While all produced images capture the essence of the style in the image, the images produced when considering the first or last layer from each block retained more content structure.
In order to just preserve the style from the style image, the optimal set of layers to be used for style loss minimization is 1, 2, 3, 4 and 5.
Using the above results, we repeat the same experiment using two different random noise initializations.
Two random noise inputs were initialized from a uniform distribution, and optimized to the same style image using the first five layers.
Both generated images were roughly representative of the style of the input image. However, the differences between both generated images are more apparent.
This shows that the style of the output image is more sensitive to the input image, as compared to the effect when reconstructing image content.
With the ability to reconstruct images and synthesize textures, a natural next step is to perform style transfer onto an image.
Given that the main interaction between the input image and the style and content images are through the minimization of loss through the identified layers, the layers to be used are therefore very important.
Heuristically, using earlier layers reproduces better content in the resultant image, while using a set of layers (first 5 layers, first layer in each block, last layer in each block) are all good candidates for injecting style.

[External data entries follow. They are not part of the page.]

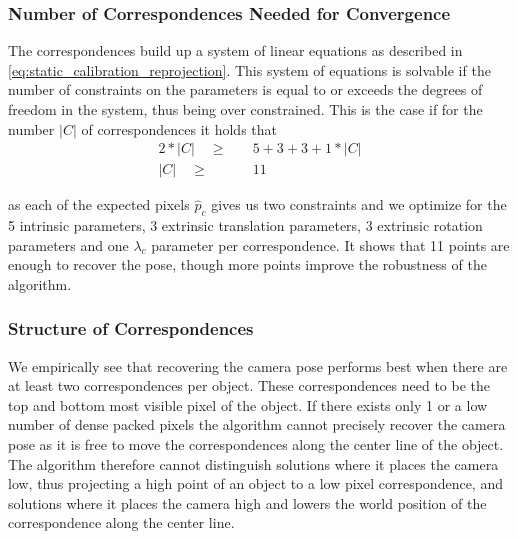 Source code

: \subsubsection{Number of Correspondences Needed for Convergence}
\label{sec:static_calibration_number_points}
The correspondences build up a system of linear equations as described in \autoref{eq:static_calibration_reprojection}.
This system of equations is solvable if the number of constraints on the parameters is equal to or exceeds the degrees of freedom in the system, thus being over constrained.
This is the case if for the number $\left\lvert C \right\rvert$ of correspondences it holds that
\begin{equation}
  \begin{split}
  2 * \left\lvert C \right\rvert \quad \geq& \quad 5 + 3 + 3 + 1 * \left\lvert C \right\rvert \\
  \left\lvert C \right\rvert \quad \geq& \quad 11 
\end{split}
\end{equation} 

as each of the expected pixels $\hat{p}_c$ gives us two constraints and we optimize for the 5 intrinsic parameters, 3 extrinsic translation parameters, 3 extrinsic rotation parameters and one $\lambda_c$ parameter per correspondence.
It shows that 11 points are enough to recover the pose, though more points improve the robustness of the algorithm.


\subsubsection{Structure of Correspondences}
We empirically see that recovering the camera pose performs best when there are at least two correspondences per object.
These correspondences need to be the top and bottom most visible pixel of the object.
If there exists only 1 or a low number of dense packed pixels the algorithm cannot precisely recover the camera pose as it is free to move the correspondences along the center line of the object.
The algorithm therefore cannot distinguish solutions where it places the camera low, thus projecting a high point of an object to a low pixel correspondence, and solutions where it places the camera high and lowers the world position of the correspondence along the center line.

To find out the effect of choosing different style and content layers, a content and a style image were chosen for style transfer.
Hover over each image to find out the effect of choosing different style and content layers.

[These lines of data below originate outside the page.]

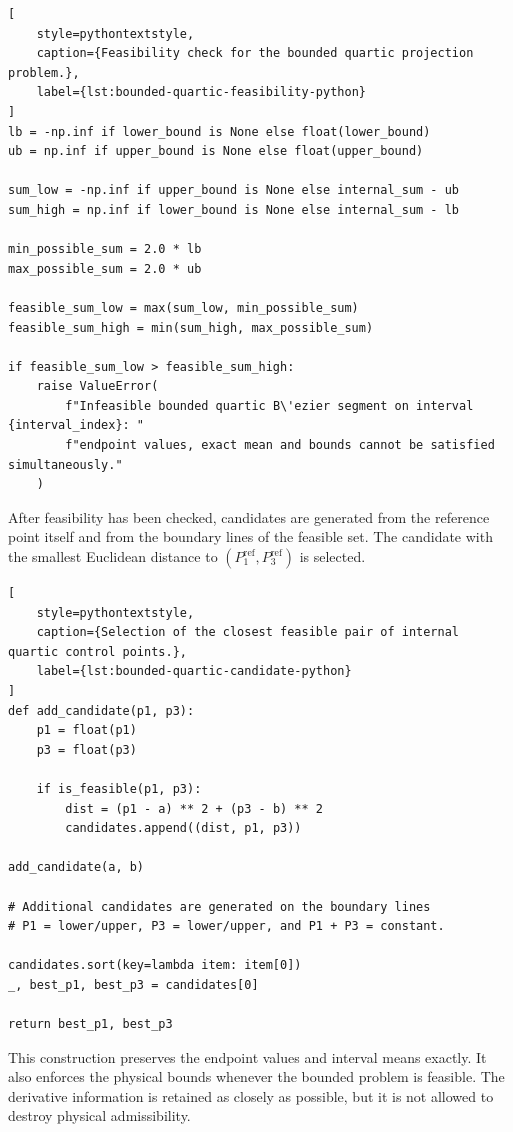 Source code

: \documentclass[12pt,a4paper]{article}
\begin{document}
\begin{lstlisting}[
    style=pythontextstyle,
    caption={Feasibility check for the bounded quartic projection problem.},
    label={lst:bounded-quartic-feasibility-python}
]
lb = -np.inf if lower_bound is None else float(lower_bound)
ub = np.inf if upper_bound is None else float(upper_bound)

sum_low = -np.inf if upper_bound is None else internal_sum - ub
sum_high = np.inf if lower_bound is None else internal_sum - lb

min_possible_sum = 2.0 * lb
max_possible_sum = 2.0 * ub

feasible_sum_low = max(sum_low, min_possible_sum)
feasible_sum_high = min(sum_high, max_possible_sum)

if feasible_sum_low > feasible_sum_high:
    raise ValueError(
        f"Infeasible bounded quartic B\'ezier segment on interval {interval_index}: "
        f"endpoint values, exact mean and bounds cannot be satisfied simultaneously."
    )
\end{lstlisting}

After feasibility has been checked, candidates are generated from the
reference point itself and from the boundary lines of the feasible set. The
candidate with the smallest Euclidean distance to
\((P_1^{\mathrm{ref}},P_3^{\mathrm{ref}})\) is selected.

\begin{lstlisting}[
    style=pythontextstyle,
    caption={Selection of the closest feasible pair of internal quartic control points.},
    label={lst:bounded-quartic-candidate-python}
]
def add_candidate(p1, p3):
    p1 = float(p1)
    p3 = float(p3)

    if is_feasible(p1, p3):
        dist = (p1 - a) ** 2 + (p3 - b) ** 2
        candidates.append((dist, p1, p3))

add_candidate(a, b)

# Additional candidates are generated on the boundary lines
# P1 = lower/upper, P3 = lower/upper, and P1 + P3 = constant.

candidates.sort(key=lambda item: item[0])
_, best_p1, best_p3 = candidates[0]

return best_p1, best_p3
\end{lstlisting}

This construction preserves the endpoint values and interval means exactly.
It also enforces the physical bounds whenever the bounded problem is feasible.
The derivative information is retained as closely as possible, but it is not
allowed to destroy physical admissibility.
\end{document}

From these 12 generated images, the image generated with the highest quality is the image that was generated with a content layer of 4 and a set of style layers corresponding to the first 5 convolutional layers.
These will be fixed and used from here on.
Setting the coefficient on the content loss to one, we can vary the coefficient on the style loss and observe the quality of the resultant images.
Hover over each image to find out the style weight parameter that generated that image.
The imaged trained with a style weight of 100,000 failed to converge.
Based on the image quality, the setting of 10,000,000 was observed to be optimal.
Therefore, all subsequent images are generated with the style weight set to 10,000,000.
With the settings optimized earlier, each provided content image was style-transferred to each provided style image.
When performing style transfer, the input image can either start from random noise, or the content image itself.
The most obvious benefit from starting from the content image is that fewer modifications have to be made to the input image, since the output should have a similar structure as the input image.
However, starting from the content image could result in a strong content signal from the start, which may lead to weak style transfer.
From this example, there are only minor differences between the generated images.
However, upon very close inspection, it can be seen that the image generated from the content image has finer details than the image generated from random noise.
Furthermore, the run times between both noise-initialized and content-initialized input images were 335.37 seconds and 336.63 seconds respectively, which are identical for all practical purposes.
In order to perform style transfer on a video, the video was first decomposed into its component frames.
Each frame was then used as the target content image for style transfer.
The resultant frames were then combined back into a video.